32The treatment plans for chiropractic treatment for $1,566.27, dated May 21, 2020, and for $2,818.80, dated August 13, 2020, were the subject of Dr. Alvi’s IE, and found not to be reasonable and necessary in light of the applicant’s minor injuries. With no evidence to challenge Dr. Alvi’s conclusions, I accept that these plans are not reasonable and necessary. The remaining treatment plan for $2,629.85 for chiropractic treatment plan dated March 22, 2021 that is in dispute is no different; it proposes similar treatment and there is no evidence to challenge the finding that the applicant’s injuries are minor.
The applicant is not entitled to the assessment plans in dispute
33I find the assessment plans for $2,401.25 for a chronic pain assessment dated February 27, 202 and for $2,486.00 for a psychological assessment dated February 17, 2021, not to be reasonable and necessary, also on the basis that the applicant’s injuries are minor, and there is no evidence to the contrary to warrant these assessments.
ORDER
34For the reasons outlined above, I order the following:
The preliminary issue raised by the respondent, seeking to bar the applicant from proceeding with her application for failure to attend a s.44 Insurer’s Examination is dismissed.

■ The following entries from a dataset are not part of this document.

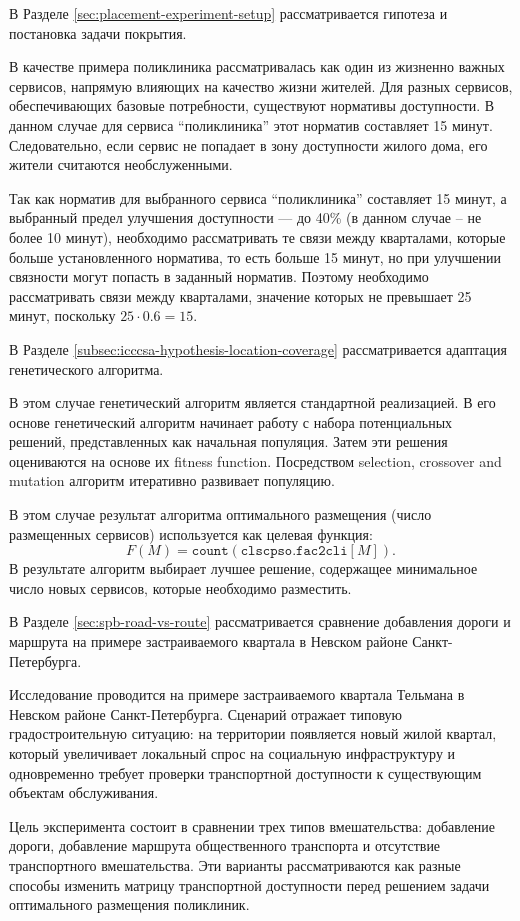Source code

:В Разделе \ref{sec:placement-experiment-setup} рассматривается гипотеза и постановка задачи покрытия.

В качестве примера поликлиника рассматривалась как один из жизненно важных сервисов, напрямую влияющих на качество жизни жителей. Для разных сервисов, обеспечивающих базовые потребности, существуют нормативы доступности. В данном случае для сервиса ``поликлиника'' этот норматив составляет 15 минут. Следовательно, если сервис не попадает в зону доступности жилого дома, его жители считаются необслуженными.

Так как норматив для выбранного сервиса ``поликлиника'' составляет 15 минут, а выбранный предел улучшения доступности --- до 40\% (в данном случае -- не более 10 минут), необходимо рассматривать те связи между кварталами, которые больше установленного норматива, то есть больше 15 минут, но при улучшении связности могут попасть в заданный норматив. Поэтому необходимо рассматривать связи между кварталами, значение которых не превышает 25 минут, поскольку \(25 \cdot 0.6 = 15\).

В Разделе \ref{subsec:icccsa-hypothesis-location-coverage} рассматривается адаптация генетического алгоритма.

В этом случае генетический алгоритм является стандартной реализацией. В его основе генетический алгоритм начинает работу с набора потенциальных решений, представленных как начальная популяция. Затем эти решения оцениваются на основе их fitness function. Посредством selection, crossover and mutation алгоритм итеративно развивает популяцию.

В этом случае результат алгоритма оптимального размещения (число размещенных сервисов) используется как целевая функция:
\[
F(M)=\texttt{count}(\texttt{clscpso.fac2cli}[M]).
\]
В результате алгоритм выбирает лучшее решение, содержащее минимальное число новых сервисов, которые необходимо разместить.


В Разделе \ref{sec:spb-road-vs-route} рассматривается сравнение добавления дороги и маршрута на примере застраиваемого квартала в Невском районе Санкт-Петербурга.

Исследование проводится на примере застраиваемого квартала Тельмана в Невском районе Санкт-Петербурга. Сценарий отражает типовую градостроительную ситуацию: на территории появляется новый жилой квартал, который увеличивает локальный спрос на социальную инфраструктуру и одновременно требует проверки транспортной доступности к существующим объектам обслуживания.

Цель эксперимента состоит в сравнении трех типов вмешательства: добавление дороги, добавление маршрута общественного транспорта и отсутствие транспортного вмешательства. Эти варианты рассматриваются как разные способы изменить матрицу транспортной доступности перед решением задачи оптимального размещения поликлиник.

The applicant’s injuries are predominantly minor and therefore subject to treatment within the $3,500.00 limit of the MIG.
The following treatment plans for chiropractic treatment proposed by Humber Civic Care Centre are not reasonable and necessary:
i. $1,566.27 for a chiropractic treatment plan dated May 21, 2020;
ii. $2,818.80 for a chiropractic treatment plan dated August 13, 2020; and,
iii. $2,629.85 for a chiropractic treatment plan dated March 22, 2021.
- The following assessment plans proposed by Q Medical are not reasonable and necessary:
i. $2,401.25 for a chronic pain assessment plan dated February 27, 2021; and,
ii. $2,486.00 for a psychological assessment plan dated February 17, 2021?
- The applicant is not entitled to interest as there are no overdue benefits.